The answer must be every line below that contains the string "endl".
----- DATA -----
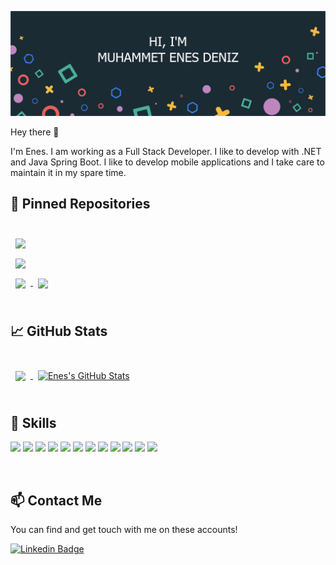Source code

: ![Enes's GitHub Banner](./assets/GitHubHeader.png)

Hey there 👋

I'm Enes. I am working as a Full Stack Developer. I like to develop with .NET and Java Spring Boot. I like to develop mobile applications and I take care to maintain it in my spare time.

## 📌 Pinned Repositories

<br>

<a href="https://github.com/enesdnz/imageClassification">
  <img align="center" style="margin:0.5rem" src="https://github-readme-stats.vercel.app/api/pin/?username=enesdnz&repo=imageClassification &title_color=ffffff&text_color=c9cacc&icon_color=4AB197&bg_color=1A2B34" />
</a>

<br>

<a href="https://github.com/enesdnz/buildSafe">
  <img align="center" style="margin:0.5rem" src="https://github-readme-stats.vercel.app/api/pin/?username=enesdnz&repo=buildSafe&title_color=ffffff&text_color=c9cacc&icon_color=4AB197&bg_color=1A2B34" />
</a>

<br>

<a href="https://github.com/enesdnz/machineLearningForKids">
  <img align="center" style="margin:0.5rem" src="https://github-readme-stats.vercel.app/api/pin/?username=enesdnz&repo=machineLearningForKids&title_color=ffffff&text_color=c9cacc&icon_color=4AB197&bg_color=1A2B34" />
</a>

<a href="https://github.com/enesdnz/imageClassification">
  <img align="center" style="margin:0.5rem" src="https://github-readme-stats.vercel.app/api/pin/?username=enesdnz&repo=imageClassification&title_color=ffffff&text_color=c9cacc&icon_color=4AB197&bg_color=1A2B34" />
</a>

<br>
<br>

## &#x1f4c8; GitHub Stats

<br>

<a href="https://github.com/enesdnz">
  <img align="center" style="margin:0.5rem" src="https://github-readme-stats.vercel.app/api/top-langs/?username=enesdnz&hide=html,css&title_color=ffffff&text_color=c9cacc&icon_color=4AB197&bg_color=1A2B34" />
</a>

<a href="https://github.com/enesdnz">
  <img align="center" style="margin:0.5rem" src="https://github-readme-stats.vercel.app/api?username=enesdnz&show_icons=true&line_height=27&count_private=true&title_color=ffffff&text_color=c9cacc&icon_color=4AB097&bg_color=1A2B34" alt="Enes's GitHub Stats" />
</a>

<br>
<br>

## 💼 Skills

![](https://img.shields.io/badge/Code-React-informational?style=flat&logo=react&logoColor=white&color=4AB197)
![](https://img.shields.io/badge/Code-Redux-informational?style=flat&logo=Redux&logoColor=white&color=4AB197)
![](https://img.shields.io/badge/Code-ReactNative-informational?style=flat&logo=MySQL&logoColor=white&color=4AB197)
![](https://img.shields.io/badge/Code-JavaScript-informational?style=flat&logo=JavaScript&logoColor=white&color=4AB197)
![](https://img.shields.io/badge/Code-TypeScript-informational?style=flat&logo=TypeScript&logoColor=white&color=4AB197)
![](https://img.shields.io/badge/Code-Java-informational?style=flat&logo=Java&logoColor=white&color=4AB197)
![](https://img.shields.io/badge/Code-SpringBoot-informational?style=flat&logo=Spring&logoColor=white&color=4AB197)
![](https://img.shields.io/badge/Code-CSharp-informational?style=flat&logo=c-sharp&logoColor=white&color=4AB197)
![](https://img.shields.io/badge/Code-.NET-informational?style=flat&logo=.net&logoColor=white&color=4AB197)
![](https://img.shields.io/badge/Code-SQL-informational?style=flat&logo=MySQL&logoColor=white&color=4AB197)
![](https://img.shields.io/badge/Code-PostgreSQL-informational?style=flat&logo=MySQL&logoColor=white&color=4AB197)
![](https://img.shields.io/badge/Code-Python-informational?style=flat&logo=MySQL&logoColor=white&color=4AB197)

<br>

## 📫 Contact Me 

You can find and get touch with me on these accounts!

[![Linkedin Badge](https://img.shields.io/badge/muhammetenesdeniz-follow%20on%20linkedin-blue?style=for-the-badge&logo=linkedin)](https://www.linkedin.com/in/muhammetenesdeniz/)

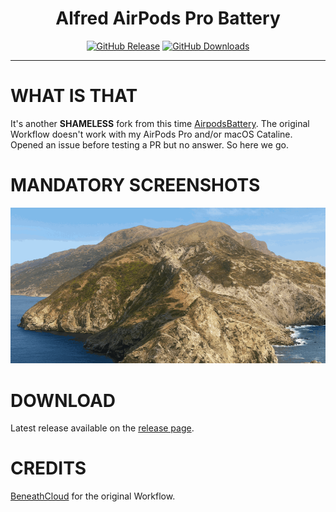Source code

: <h1 align="center">Alfred AirPods Pro Battery</h1>

<p align="center">
<a href="https://github.com/godbout/AirpodsBattery/releases/latest"><img src="https://img.shields.io/github/release/godbout/AirpodsBattery.svg?style=flat" alt="GitHub Release"></a>
<a href="https://github.com/godbout/AirpodsBattery/releases"><img src="https://img.shields.io/github/downloads/godbout/AirpodsBattery/total.svg?style=flat" alt="GitHub Downloads"></a>
</p>

---

# WHAT IS THAT

It's another **SHAMELESS** fork from this time [AirpodsBattery](https://github.com/BeneathCloud/AirpodsBattery). The original Workflow doesn't work with my AirPods Pro and/or macOS Cataline. Opened an issue before testing a PR but no answer. So here we go.

# MANDATORY SCREENSHOTS

![battery](https://raw.githubusercontent.com/godbout/AirpodsBattery/master/resources/screenshots/airpodspro-battery.gif "battery")

# DOWNLOAD

Latest release available on the [release page](https://github.com/godbout/AirpodsBattery/releases).

# CREDITS

[BeneathCloud](https://github.com/BeneathCloud) for the original Workflow.

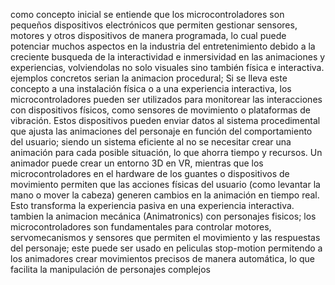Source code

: como concepto inicial se entiende que los microcontroladores son pequeños dispositivos electrónicos que permiten gestionar sensores, motores y otros dispositivos de manera programada,
lo cual puede potenciar muchos aspectos en la industria del entretenimiento debido a la creciente busqueda de la interactividad e inmersividad en las animaciones y experiencias,
volviendolas no solo visuales sino también física e interactiva. ejemplos concretos serian la animacion procedural; Si se lleva este concepto a una instalación física o a una experiencia interactiva,
los microcontroladores pueden ser utilizados para monitorear las interacciones con dispositivos físicos, como sensores de movimiento o plataformas de vibración. 
Estos dispositivos pueden enviar datos al sistema procedimental que ajusta las animaciones del personaje en función del comportamiento del usuario; siendo un sistema eficiente
al no se necesitar crear una animación para cada posible situación, lo que ahorra tiempo y recursos. Un animador puede crear un entorno 3D en VR,
mientras que los microcontroladores en el hardware de los guantes o dispositivos de movimiento permiten que las acciones físicas del usuario (como levantar la mano o mover la cabeza)
generen cambios en la animación en tiempo real. Esto transforma la experiencia pasiva en una experiencia interactiva. tambien la animacion mecánica (Animatronics) con personajes fisicos;
los microcontroladores son fundamentales para controlar motores, servomecanismos y sensores que permiten el movimiento y las respuestas del personaje; este puede ser usado en peliculas stop-motion
permitendo a los animadores crear movimientos precisos de manera automática, lo que facilita la manipulación de personajes complejos
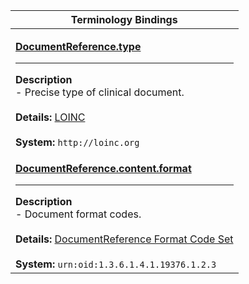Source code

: |Terminology Bindings|
|---|
|<p>**[DocumentReference.type](http://hl7.org/fhir/DSTU2/documentreference-definitions.html#DocumentReference.type)**<hr>**Description**<br>- Precise type of clinical document.<br><br>**Details:** [LOINC](http://hl7.org/fhir/r4/loinc.html)<br><br>**System:** `http://loinc.org`|
|<p>**[DocumentReference.content.format](http://hl7.org/fhir/DSTU2/documentreference-definitions.html#DocumentReference.content.format)**<hr>**Description**<br>- Document format codes.<br><br>**Details:** [DocumentReference Format Code Set](http://hl7.org/fhir/r4/valueset-formatcodes.html)<br><br>**System:** `urn:oid:1.3.6.1.4.1.19376.1.2.3`|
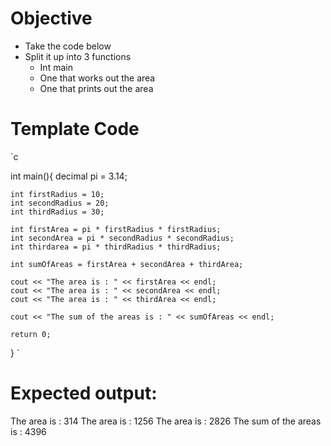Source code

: # Objective
* Take the code below
* Split it up into 3 functions
    * Int main
    * One that works out the area
    * One that prints out the area

# Template Code
`c

int main(){
    decimal pi = 3.14;

    int firstRadius = 10;
    int secondRadius = 20;
    int thirdRadius = 30;

    int firstArea = pi * firstRadius * firstRadius;
    int secondArea = pi * secondRadius * secondRadius;
    int thirdarea = pi * thirdRadius * thirdRadius;

    int sumOfAreas = firstArea + secondArea + thirdArea;

    cout << "The area is : " << firstArea << endl;
    cout << "The area is : " << secondArea << endl;
    cout << "The area is : " << thirdArea << endl;

    cout << "The sum of the areas is : " << sumOfAreas << endl;

    return 0;
}
`

# Expected output:
The area is : 314
The area is : 1256
The area is : 2826
The sum of the areas is : 4396
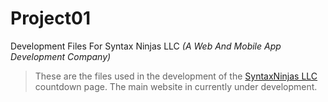 # Project01
  Development Files For Syntax Ninjas LLC *(A Web And Mobile App Development Company)*
 >These are the files used in the development of the [SyntaxNinjas LLC](http://www.syntaxninjas.com) countdown page.  The main website in currently under development.
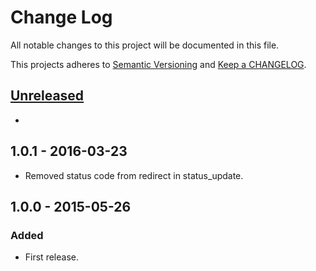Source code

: # Change Log

All notable changes to this project will be documented in this file.

This projects adheres to [Semantic Versioning](http://semver.org/) and [Keep a CHANGELOG](http://keepachangelog.com/).

## [Unreleased][unreleased]
- 

## 1.0.1 - 2016-03-23
- Removed status code from redirect in status_update.

## 1.0.0 - 2015-05-26

### Added
- First release.

[unreleased]: https://github.com/wp-pay-extensions/appthemes/compare/1.0.0...HEAD
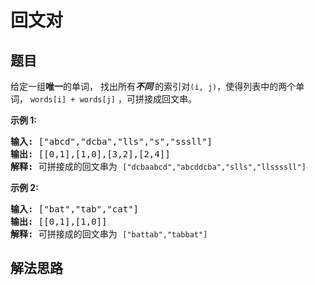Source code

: # 回文对

## 题目

<HTML><p>给定一组<strong>唯一</strong>的单词， 找出所有<strong><em>不同&nbsp;</em></strong>的索引对<code>(i, j)</code>，使得列表中的两个单词，&nbsp;<code>words[i] + words[j]</code>&nbsp;，可拼接成回文串。</p>

<p><strong>示例 1:</strong></p>

<pre><strong>输入: </strong>[&quot;abcd&quot;,&quot;dcba&quot;,&quot;lls&quot;,&quot;s&quot;,&quot;sssll&quot;]
<strong>输出: </strong>[[0,1],[1,0],[3,2],[2,4]] 
<strong>解释: </strong>可拼接成的回文串为 <code>[&quot;dcbaabcd&quot;,&quot;abcddcba&quot;,&quot;slls&quot;,&quot;llssssll&quot;]</code>
</pre>

<p><strong>示例 2:</strong></p>

<pre><strong>输入: </strong>[&quot;bat&quot;,&quot;tab&quot;,&quot;cat&quot;]
<strong>输出: </strong>[[0,1],[1,0]] 
<strong>解释: </strong>可拼接成的回文串为 <code>[&quot;battab&quot;,&quot;tabbat&quot;]</code></pre>
</HTML>

## 解法思路
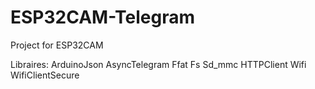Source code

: # ESP32CAM-Telegram
Project for ESP32CAM

Libraires:
ArduinoJson
AsyncTelegram
Ffat
Fs
Sd_mmc
HTTPClient
Wifi
WifiClientSecure


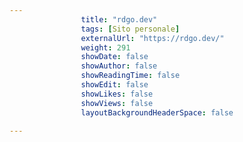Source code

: ---
                title: "rdgo.dev"
                tags: [Sito personale]
                externalUrl: "https://rdgo.dev/"
                weight: 291
                showDate: false
                showAuthor: false
                showReadingTime: false
                showEdit: false
                showLikes: false
                showViews: false
                layoutBackgroundHeaderSpace: false
                ---

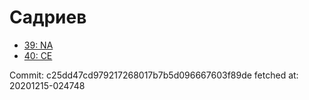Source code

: # Садриев
- [39: NA](39.md)
- [40: CE](40.md)

Commit: c25dd47cd979217268017b7b5d096667603f89de
 fetched at: 20201215-024748
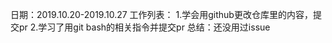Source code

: 日期：2019.10.20-2019.10.27
工作列表：
  1.学会用github更改仓库里的内容，提交pr
  2.学习了用git bash的相关指令并提交pr
总结：还没用过issue
 
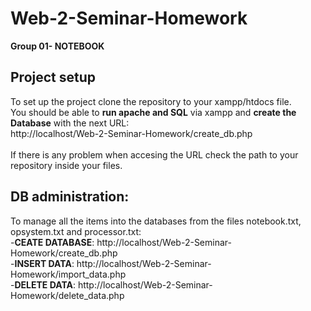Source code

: # Web-2-Seminar-Homework
 **Group 01- NOTEBOOK**

## Project setup
To set up the project clone the repository to your xampp/htdocs file.<br>
You should be able to **run apache and SQL** via xampp and **create the Database** with the next URL:<br>
http://localhost/Web-2-Seminar-Homework/create_db.php<br>
<br>
If there is any problem when accesing the URL check the path to your repository inside your files.<br>

## DB administration:
To manage all the items into the databases from the files notebook.txt, opsystem.txt and processor.txt:<br>
-**CEATE DATABASE**: http://localhost/Web-2-Seminar-Homework/create_db.php<br>
-**INSERT DATA**: http://localhost/Web-2-Seminar-Homework/import_data.php<br>
-**DELETE DATA**: http://localhost/Web-2-Seminar-Homework/delete_data.php<br>

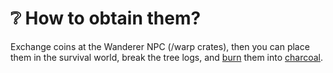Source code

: # ❔ How to obtain them?

Exchange coins at the Wanderer NPC (/warp crates), then you can place them in the survival world, break the tree logs, and [burn](cooking-recipes.md) them into [charcoal](cooking-recipes.md).
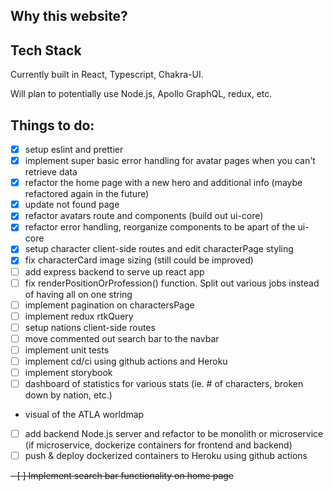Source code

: ## Why this website?

## Tech Stack

Currently built in React, Typescript, Chakra-UI.

Will plan to potentially use Node.js, Apollo GraphQL, redux, etc.

## Things to do:

- [x] setup eslint and prettier
- [x] implement super basic error handling for avatar pages when you can't retrieve data
- [x] refactor the home page with a new hero and additional info (maybe refactored again in the future)
- [x] update not found page
- [x] refactor avatars route and components (build out ui-core)
- [x] refactor error handling, reorganize components to be apart of the ui-core
- [x] setup character client-side routes and edit characterPage styling
- [x] fix characterCard image sizing (still could be improved)
- [ ] add express backend to serve up react app
- [ ] fix renderPositionOrProfession() function. Split out various jobs instead of having all on one string
- [ ] implement pagination on charactersPage
- [ ] implement redux rtkQuery
- [ ] setup nations client-side routes
- [ ] move commented out search bar to the navbar
- [ ] implement unit tests
- [ ] implement cd/ci using github actions and Heroku
- [ ] implement storybook
- [ ] dashboard of statistics for various stats (ie. # of characters, broken down by nation, etc.)
- visual of the ATLA worldmap
- [ ] add backend Node.js server and refactor to be monolith or microservice (if microservice, dockerize containers for frontend and backend)
- [ ] push & deploy dockerized containers to Heroku using github actions

~~- [ ] Implement search bar functionality on home page~~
-----
# EXERCISE RESPONSE
    cout << "The area is : " << firstArea << endl;
    cout << "The area is : " << secondArea << endl;
    cout << "The area is : " << thirdArea << endl;
    cout << "The sum of the areas is : " << sumOfAreas << endl;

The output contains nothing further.